When the Ladies of the Sacred Heart decided to open a Convent in Philadelphia, an uncertain enterprise if it is considered how un-Catholic Philadelphia was, they began in a fairly modest way by taking a large house at Torresdale, with lawns and gardens and woods and a great old-fashioned barn, the country seat of a Philadelphian whose name I have forgotten. It stood to the west of the railroad, at a discreet distance from the little cluster of houses by the riverside that alone meant Torresdale to the Philadelphians who lived in them.

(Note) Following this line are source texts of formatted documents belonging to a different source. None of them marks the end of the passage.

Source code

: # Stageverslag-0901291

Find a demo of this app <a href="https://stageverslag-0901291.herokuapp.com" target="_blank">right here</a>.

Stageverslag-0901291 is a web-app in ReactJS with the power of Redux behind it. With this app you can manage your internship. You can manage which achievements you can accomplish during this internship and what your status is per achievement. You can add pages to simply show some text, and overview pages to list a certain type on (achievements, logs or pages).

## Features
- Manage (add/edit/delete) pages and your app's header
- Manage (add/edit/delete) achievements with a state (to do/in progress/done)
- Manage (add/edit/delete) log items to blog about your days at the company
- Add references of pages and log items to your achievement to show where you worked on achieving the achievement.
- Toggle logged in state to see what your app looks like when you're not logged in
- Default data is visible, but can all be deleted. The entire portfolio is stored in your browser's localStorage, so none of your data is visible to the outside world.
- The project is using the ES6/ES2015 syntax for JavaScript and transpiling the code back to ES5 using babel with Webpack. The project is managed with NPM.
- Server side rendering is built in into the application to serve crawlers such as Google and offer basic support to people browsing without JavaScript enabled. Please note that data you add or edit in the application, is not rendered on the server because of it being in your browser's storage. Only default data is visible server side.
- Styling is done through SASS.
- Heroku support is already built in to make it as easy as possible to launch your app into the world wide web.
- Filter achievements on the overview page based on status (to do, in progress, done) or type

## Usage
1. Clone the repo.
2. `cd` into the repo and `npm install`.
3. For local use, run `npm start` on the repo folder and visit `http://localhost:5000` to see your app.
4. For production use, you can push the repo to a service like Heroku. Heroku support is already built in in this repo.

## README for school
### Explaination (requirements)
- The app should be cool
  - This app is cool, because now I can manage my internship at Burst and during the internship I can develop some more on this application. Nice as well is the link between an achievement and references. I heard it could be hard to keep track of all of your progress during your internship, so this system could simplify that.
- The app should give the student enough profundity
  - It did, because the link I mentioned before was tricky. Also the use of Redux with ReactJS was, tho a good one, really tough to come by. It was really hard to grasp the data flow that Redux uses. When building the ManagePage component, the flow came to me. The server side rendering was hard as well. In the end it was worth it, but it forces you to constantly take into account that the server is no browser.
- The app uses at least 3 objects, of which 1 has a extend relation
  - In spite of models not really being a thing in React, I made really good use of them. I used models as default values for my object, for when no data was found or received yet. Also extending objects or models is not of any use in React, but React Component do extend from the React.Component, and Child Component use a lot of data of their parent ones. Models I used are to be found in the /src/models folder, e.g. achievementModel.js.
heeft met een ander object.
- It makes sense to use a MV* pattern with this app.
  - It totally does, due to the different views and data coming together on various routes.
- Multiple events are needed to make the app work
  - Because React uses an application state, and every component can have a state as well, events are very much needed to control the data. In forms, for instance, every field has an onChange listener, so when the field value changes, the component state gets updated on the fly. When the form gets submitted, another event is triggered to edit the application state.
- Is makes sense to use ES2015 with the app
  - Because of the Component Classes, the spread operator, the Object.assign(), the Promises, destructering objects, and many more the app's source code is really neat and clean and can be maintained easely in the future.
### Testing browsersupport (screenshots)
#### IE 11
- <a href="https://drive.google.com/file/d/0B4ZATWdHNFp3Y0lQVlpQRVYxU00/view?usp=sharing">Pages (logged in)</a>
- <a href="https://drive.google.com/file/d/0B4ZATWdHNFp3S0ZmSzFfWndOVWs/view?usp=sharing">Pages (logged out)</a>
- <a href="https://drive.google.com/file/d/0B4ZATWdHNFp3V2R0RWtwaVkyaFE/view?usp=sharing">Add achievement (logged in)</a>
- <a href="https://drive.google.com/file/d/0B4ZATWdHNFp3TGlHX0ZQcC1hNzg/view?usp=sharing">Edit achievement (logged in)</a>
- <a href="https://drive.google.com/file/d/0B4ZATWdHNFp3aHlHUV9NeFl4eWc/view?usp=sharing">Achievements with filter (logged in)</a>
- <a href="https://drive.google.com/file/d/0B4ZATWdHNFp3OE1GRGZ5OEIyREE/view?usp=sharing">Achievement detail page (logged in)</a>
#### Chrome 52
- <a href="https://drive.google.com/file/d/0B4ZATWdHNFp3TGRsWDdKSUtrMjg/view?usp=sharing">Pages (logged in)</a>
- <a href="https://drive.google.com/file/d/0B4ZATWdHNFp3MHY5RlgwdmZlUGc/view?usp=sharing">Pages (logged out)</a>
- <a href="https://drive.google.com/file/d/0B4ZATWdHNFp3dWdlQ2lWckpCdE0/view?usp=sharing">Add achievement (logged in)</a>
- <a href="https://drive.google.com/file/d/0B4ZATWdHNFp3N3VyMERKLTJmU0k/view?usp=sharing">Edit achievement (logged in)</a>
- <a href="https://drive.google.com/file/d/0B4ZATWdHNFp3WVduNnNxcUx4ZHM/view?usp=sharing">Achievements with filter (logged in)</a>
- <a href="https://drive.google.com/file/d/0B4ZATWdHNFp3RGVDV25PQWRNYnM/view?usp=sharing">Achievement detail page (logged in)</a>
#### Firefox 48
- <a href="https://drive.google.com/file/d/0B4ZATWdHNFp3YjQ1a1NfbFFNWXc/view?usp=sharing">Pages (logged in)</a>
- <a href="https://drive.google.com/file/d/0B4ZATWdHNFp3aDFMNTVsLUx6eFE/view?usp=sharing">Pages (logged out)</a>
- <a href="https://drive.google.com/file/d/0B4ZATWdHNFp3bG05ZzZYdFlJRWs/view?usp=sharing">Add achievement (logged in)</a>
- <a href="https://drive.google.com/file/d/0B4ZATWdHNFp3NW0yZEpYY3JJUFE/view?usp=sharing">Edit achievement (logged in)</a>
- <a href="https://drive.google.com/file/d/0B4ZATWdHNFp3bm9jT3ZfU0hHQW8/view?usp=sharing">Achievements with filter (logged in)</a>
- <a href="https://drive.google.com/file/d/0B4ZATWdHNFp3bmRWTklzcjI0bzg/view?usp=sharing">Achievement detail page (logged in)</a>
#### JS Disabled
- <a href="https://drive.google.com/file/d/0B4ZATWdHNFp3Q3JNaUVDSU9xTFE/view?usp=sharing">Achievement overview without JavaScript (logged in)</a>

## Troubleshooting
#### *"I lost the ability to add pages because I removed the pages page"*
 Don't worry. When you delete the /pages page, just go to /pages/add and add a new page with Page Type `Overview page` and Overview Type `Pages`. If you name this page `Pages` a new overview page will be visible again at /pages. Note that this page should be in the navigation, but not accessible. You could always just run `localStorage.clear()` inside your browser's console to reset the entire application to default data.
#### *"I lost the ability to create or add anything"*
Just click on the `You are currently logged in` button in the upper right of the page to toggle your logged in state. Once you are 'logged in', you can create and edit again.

The house, I can now see, was typical as I first knew it, the sort the Philadelphian built for himself in the suburbs at a period too removed from Colonial days for it to have the beauty of detail and historic interest of the Colonial house, and yet near enough to them for dignity of proportion and spaciousness to be desirable, if not essential to a Philadelphian's comfort. A wide, lofty hall ran from the front door to the back, on either side were two large airy rooms with space between for the broad main stairway, a noble structure, and the carefully concealed back stairway—half-way up which in my time was the little infirmary window where, at half past ten every morning, Sister Odille dispensed pills and powders to those in need of them. Along the entire front of the house was a broad porch,—the indispensable Philadelphia piazza—its roof supported by a row of substantial columns over which roses and honeysuckle clambered fragrantly and luxuriantly in the June sunshine. The house was painted a cheerful yellow that went well with the white of the woodwork about the windows and the porch: not a very beautiful type of house, but pleasant, substantial, luxurious, and making as little outward show of its luxury as the plain red brick town house of the wealthy Philadelphian.